(MATERIAL PROVIDED)

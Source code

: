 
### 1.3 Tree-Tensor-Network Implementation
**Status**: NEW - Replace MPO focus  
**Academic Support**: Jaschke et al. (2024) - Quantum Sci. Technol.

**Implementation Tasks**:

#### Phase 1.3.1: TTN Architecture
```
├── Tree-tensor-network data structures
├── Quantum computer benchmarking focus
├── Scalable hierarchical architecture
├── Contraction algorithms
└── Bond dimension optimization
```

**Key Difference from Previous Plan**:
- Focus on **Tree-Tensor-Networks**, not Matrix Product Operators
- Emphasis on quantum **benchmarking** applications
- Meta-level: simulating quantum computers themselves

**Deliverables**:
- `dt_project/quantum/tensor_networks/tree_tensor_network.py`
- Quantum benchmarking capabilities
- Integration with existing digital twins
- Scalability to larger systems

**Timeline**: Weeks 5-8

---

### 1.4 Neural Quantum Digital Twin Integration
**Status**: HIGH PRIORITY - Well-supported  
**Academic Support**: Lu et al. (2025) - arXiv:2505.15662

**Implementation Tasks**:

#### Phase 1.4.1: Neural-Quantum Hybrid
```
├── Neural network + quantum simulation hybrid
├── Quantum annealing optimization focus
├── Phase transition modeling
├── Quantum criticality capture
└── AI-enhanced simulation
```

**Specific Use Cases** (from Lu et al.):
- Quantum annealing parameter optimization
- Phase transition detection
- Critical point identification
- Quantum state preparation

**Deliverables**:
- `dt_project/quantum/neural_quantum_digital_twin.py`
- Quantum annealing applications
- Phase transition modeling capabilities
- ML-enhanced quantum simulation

(End MATERIAL PROVIDED)

__AIM OF THE TASK__. Give the data back in full, matching it character for character.

__REPLY TO THE TASK__.
Source code

: 
### 1.3 Tree-Tensor-Network Implementation
**Status**: NEW - Replace MPO focus  
**Academic Support**: Jaschke et al. (2024) - Quantum Sci. Technol.

**Implementation Tasks**:

#### Phase 1.3.1: TTN Architecture
```
├── Tree-tensor-network data structures
├── Quantum computer benchmarking focus
├── Scalable hierarchical architecture
├── Contraction algorithms
└── Bond dimension optimization
```

**Key Difference from Previous Plan**:
- Focus on **Tree-Tensor-Networks**, not Matrix Product Operators
- Emphasis on quantum **benchmarking** applications
- Meta-level: simulating quantum computers themselves

**Deliverables**:
- `dt_project/quantum/tensor_networks/tree_tensor_network.py`
- Quantum benchmarking capabilities
- Integration with existing digital twins
- Scalability to larger systems

**Timeline**: Weeks 5-8

---

### 1.4 Neural Quantum Digital Twin Integration
**Status**: HIGH PRIORITY - Well-supported  
**Academic Support**: Lu et al. (2025) - arXiv:2505.15662

**Implementation Tasks**:

#### Phase 1.4.1: Neural-Quantum Hybrid
```
├── Neural network + quantum simulation hybrid
├── Quantum annealing optimization focus
├── Phase transition modeling
├── Quantum criticality capture
└── AI-enhanced simulation
```

**Specific Use Cases** (from Lu et al.):
- Quantum annealing parameter optimization
- Phase transition detection
- Critical point identification
- Quantum state preparation

**Deliverables**:
- `dt_project/quantum/neural_quantum_digital_twin.py`
- Quantum annealing applications
- Phase transition modeling capabilities
- ML-enhanced quantum simulation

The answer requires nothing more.